(Collected data)

┄┄┄┄┄┄┄┄┄┄┄┄┄┄┄┄┄┄┄┄

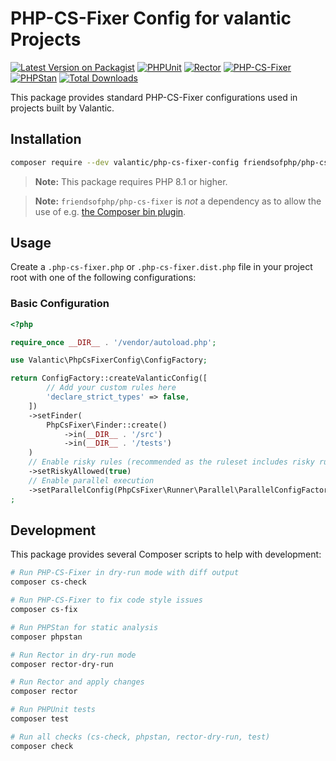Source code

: # PHP-CS-Fixer Config for valantic Projects

[![Latest Version on Packagist](https://img.shields.io/packagist/v/valantic/php-cs-fixer-config.svg?style=flat-square)](https://packagist.org/packages/valantic/php-cs-fixer-config)
[![PHPUnit](https://github.com/valantic/php-cs-fixer-config/actions/workflows/phpunit.yml/badge.svg)](https://github.com/valantic/php-cs-fixer-config/actions/workflows/phpunit.yml)
[![Rector](https://github.com/valantic/php-cs-fixer-config/actions/workflows/rector.yml/badge.svg)](https://github.com/valantic/php-cs-fixer-config/actions/workflows/rector.yml)
[![PHP-CS-Fixer](https://github.com/valantic/php-cs-fixer-config/actions/workflows/php-cs-fixer.yml/badge.svg)](https://github.com/valantic/php-cs-fixer-config/actions/workflows/php-cs-fixer.yml)
[![PHPStan](https://github.com/valantic/php-cs-fixer-config/actions/workflows/phpstan.yml/badge.svg)](https://github.com/valantic/php-cs-fixer-config/actions/workflows/phpstan.yml)
[![Total Downloads](https://img.shields.io/packagist/dt/valantic/php-cs-fixer-config.svg?style=flat-square)](https://packagist.org/packages/valantic/php-cs-fixer-config)

This package provides standard PHP-CS-Fixer configurations used in projects built by Valantic.

## Installation

```bash
composer require --dev valantic/php-cs-fixer-config friendsofphp/php-cs-fixer
```

> **Note:** This package requires PHP 8.1 or higher.

> **Note:** `friendsofphp/php-cs-fixer` is _not_ a dependency as to allow the use of e.g. [the Composer bin plugin](https://github.com/bamarni/composer-bin-plugin).

## Usage

Create a `.php-cs-fixer.php` or `.php-cs-fixer.dist.php` file in your project root with one of the following configurations:

### Basic Configuration

```php
<?php

require_once __DIR__ . '/vendor/autoload.php';

use Valantic\PhpCsFixerConfig\ConfigFactory;

return ConfigFactory::createValanticConfig([
        // Add your custom rules here
        'declare_strict_types' => false,
    ])
    ->setFinder(
        PhpCsFixer\Finder::create()
            ->in(__DIR__ . '/src')
            ->in(__DIR__ . '/tests')
    )
    // Enable risky rules (recommended as the ruleset includes risky rules)
    ->setRiskyAllowed(true)
    // Enable parallel execution
    ->setParallelConfig(PhpCsFixer\Runner\Parallel\ParallelConfigFactory::detect())
;
```

## Development

This package provides several Composer scripts to help with development:

```bash
# Run PHP-CS-Fixer in dry-run mode with diff output
composer cs-check

# Run PHP-CS-Fixer to fix code style issues
composer cs-fix

# Run PHPStan for static analysis
composer phpstan

# Run Rector in dry-run mode
composer rector-dry-run

# Run Rector and apply changes
composer rector

# Run PHPUnit tests
composer test

# Run all checks (cs-check, phpstan, rector-dry-run, test)
composer check
```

┄┄┄┄┄┄┄┄┄┄┄┄┄┄┄┄┄┄┄┄

# EXERCISE:
Report every line of the records that contains the word "Enable".

# SOLUTION TO THIS PROBLEM:
    // Enable risky rules (recommended as the ruleset includes risky rules)
    // Enable parallel execution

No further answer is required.